CWU Telco News

22 May 2017

Telstra Wideband Design update

The CWU is continuing to dispute Telstra’s re-grading of design and related functions in Wideband.

The CWU and Telstra have now met several times over this issue. 

On the most recent occasion, Telstra asked the union for a more detailed explanation of its objections to the grading decisions, based on the particular functions performed by employees, both currently and under the new work model.

Telstra’s re-organisation of Wideband has involved collapsing the Internal and External Design roles into one role, graded at Band 6 and, similarly, the CAN and Tech Appraiser roles into one role, graded at Band 7.  Our discussions to date have focussed chiefly on these two roles.

Telstra has made it a condition of any further meetings that the CWU provide our objections to these moves in writing. The CWU has responded with arguments focussing in the first instance on the re-structured Designer role which we believe should be a Band 7.  If the correct grading of this position can be agreed upon, grading of the higher positions should follow.

Members will be kept advised on developments.

Silcar Communications: negotiations near conclusion

The CWU is continuing to work with Silcar on finalising the documents that will accompany the transfer of employees currently covered by the Silcar Communications Enterprise Agreement to the Visionstream Field Workforce Agreement.

Although these negotiations have been conducted as though the parties were bargaining for an new Enterprise Agreement, the actual process that has been agreed upon is that the former Silcar Comms employees, who are now part of Visionstream, will transfer to the Visionstream agreement while preserving certain, but not all, of their current conditions.

Where key conditions such as hours of work, overtime payments and redundancy pay arrangements are better in the current Silcar Communications agreement, management is proposing either to preserve those conditions until the next round of bargaining for the Visionstream EA or to buy out the conditions with a one-off payment.

The company has already put what it says is its final proposal in these core areas to employees in a series of consultation meetings. 

However there has been a significant number of other issues, including such matters as payment of allowances, paternity leave provisions, training commitments, disciplinary and consultation procedures, where differences between the two current agreements have had to be resolved.

The parties have recently met on two occasions to attempt to finalise these issues. They will meet again on Thursday 25 May in what the CWU anticipates will be the last meeting before a final round of employee meetings is held.

Silcar Communications: long service leave alert

A number of employees at Silcar Communications (now part of Visionstream) have recently contacted the CWU over long service leave problems.

The current Silcar Communications Enterprise Agreement, which is still in force, provides for employee long service leave entitlements to be paid into a portable long service leave fund. The actual fund varies from state to state but the principal is the same wherever an employee is based. 

It appears however that this has not been happening in Victoria and possibly elsewhere.

This issue was raised by Victorian employees earlier this year during enterprise bargaining discussions and the CWU understood the matter was being addressed. 

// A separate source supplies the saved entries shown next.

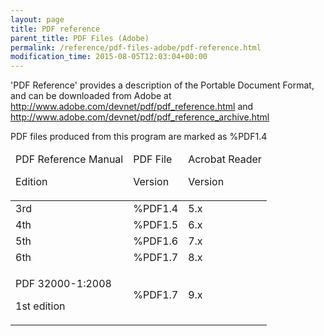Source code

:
 ```yaml
---
layout: page
title: PDF reference
parent_title: PDF Files (Adobe)
permalink: /reference/pdf-files-adobe/pdf-reference.html
modification_time: 2015-08-05T12:03:04+00:00
---
```




<p>'PDF Reference' provides a description of the Portable Document Format, and can be downloaded from Adobe at <a href="http://www.adobe.com/devnet/pdf/pdf_reference.html">http://www.adobe.com/devnet/pdf/pdf_reference.html</a> and <a href="http://www.adobe.com/devnet/pdf/pdf_reference_archive.html">http://www.adobe.com/devnet/pdf/pdf_reference_archive.html</a></p>
<p>PDF files produced from this program are marked as %PDF1.4</p>
<table class="table"> <thead>
<tr>
<td>PDF Reference Manual

Edition</td>
<td>PDF File

Version</td>
<td>Acrobat Reader

Version

</td>
</tr>
</thead> <tbody>
<tr>
<td>3rd</td>
<td>%PDF1.4</td>
<td>5.x</td>
</tr>
<tr>
<td>4th</td>
<td>%PDF1.5</td>
<td>6.x</td>
</tr>
<tr>
<td>5th</td>
<td>%PDF1.6</td>
<td>7.x</td>
</tr>
<tr>
<td>6th</td>
<td>%PDF1.7</td>
<td>8.x</td>
</tr>
<tr>
<td>
<p>PDF 32000-1:2008</p>
<p>1st edition</p>
</td>
<td>%PDF1.7</td>
<td>9.x</td>
</tr>
</tbody> </table>
<p>&nbsp;</p>
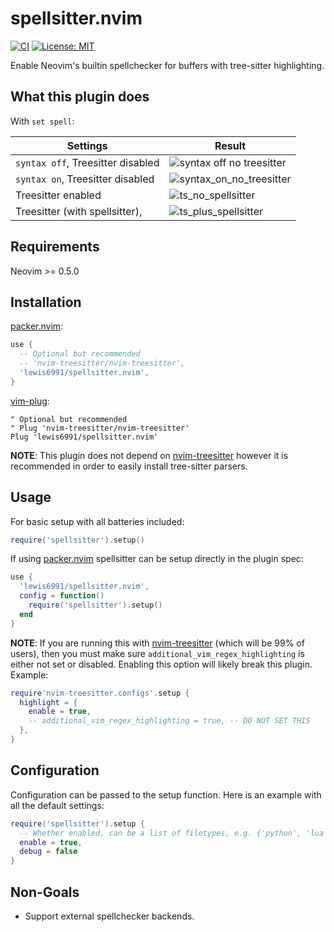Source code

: # spellsitter.nvim

[![CI](https://github.com/lewis6991/spellsitter.nvim/workflows/CI/badge.svg?branch=master)](https://github.com/lewis6991/spellsitter.nvim/actions?query=workflow%3ACI)
[![License: MIT](https://img.shields.io/badge/License-MIT-yellow.svg)](https://opensource.org/licenses/MIT)

Enable Neovim's builtin spellchecker for buffers with tree-sitter highlighting.

## What this plugin does

With `set spell`:

| Settings   | Result   |
| ------------- | ------------- |
| `syntax off`, Treesitter disabled  |  ![syntax off no treesitter](https://user-images.githubusercontent.com/7904185/160659719-bace62c4-eb62-4b10-a71b-2dcbf316518f.png) |
| `syntax on`, Treesitter disabled  | ![syntax_on_no_treesitter](https://user-images.githubusercontent.com/7904185/160659792-642f56be-48b9-47e5-8481-9f716e8d51ed.png) |
| Treesitter enabled | ![ts_no_spellsitter](https://user-images.githubusercontent.com/7904185/160659878-2af00775-ecdd-4a6c-b2f7-dcdc0f164e93.png) |
| Treesitter (with spellsitter), | ![ts_plus_spellsitter](https://user-images.githubusercontent.com/7904185/160660021-38927f03-5669-4425-a17a-053a2614d355.png) |


## Requirements
Neovim >= 0.5.0

## Installation

[packer.nvim]:
```lua
use {
  -- Optional but recommended
  -- 'nvim-treesitter/nvim-treesitter',
  'lewis6991/spellsitter.nvim',
}
```

[vim-plug](https://github.com/junegunn/vim-plug):
```vim
" Optional but recommended
" Plug 'nvim-treesitter/nvim-treesitter'
Plug 'lewis6991/spellsitter.nvim'
```

**NOTE**: This plugin does not depend on [nvim-treesitter] however it is recommended in order to easily install tree-sitter parsers.

## Usage

For basic setup with all batteries included:
```lua
require('spellsitter').setup()
```

If using [packer.nvim] spellsitter can
be setup directly in the plugin spec:

```lua
use {
  'lewis6991/spellsitter.nvim',
  config = function()
    require('spellsitter').setup()
  end
}
```

**NOTE**: If you are running this with [nvim-treesitter] (which will be 99% of users), then you must make sure `additional_vim_regex_highlighting` is either not set or disabled. Enabling this option will likely break this plugin. Example:

```lua
require'nvim-treesitter.configs'.setup {
  highlight = {
    enable = true,
    -- additional_vim_regex_highlighting = true, -- DO NOT SET THIS
  },
}
```

## Configuration

Configuration can be passed to the setup function. Here is an example with all
the default settings:

```lua
require('spellsitter').setup {
  -- Whether enabled, can be a list of filetypes, e.g. {'python', 'lua'}
  enable = true,
  debug = false
}
```

## Non-Goals

* Support external spellchecker backends.

[packer.nvim]: https://github.com/wbthomason/packer.nvim
[nvim-treesitter]: https://github.com/nvim-treesitter/nvim-treesitter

However employees have since reported that on resigning from Silcar/Visionstream to go to a new employer they have been told that their leave entitlements have not been paid into the relevant fund and they would be paid out by Silcar, whether they wanted that or not.

The whole point of this clause in the EA is to ensure that employees in a volatile industry are not disadvantaged by being paid out their long service leave before they want to take it – or indeed not being eligible for any at all. Affected employees are justifiably angry about this situation which in fact is a breach of the EA.

Following CWU representations, Silcar is conducting a national review of procedures which should be completed by the end of the week beginning 14 May. In the meantime, payouts for employees leaving the company have been suspended.

All Silcar employees are encouraged to check whether or not their entitlements are going into the funds specified in the current EA.  Employees should note that these arrangements have been “red circled” in the current EA negotiations i.e. they will continue until at least the end of 2018.

Broadcast Australia: EA negotiations begin

Negotiations with Broadcast Australia (BA) for a new Enterprise Agreement kicked off this week, with meetings on both Monday 14 and Thursday 17 May.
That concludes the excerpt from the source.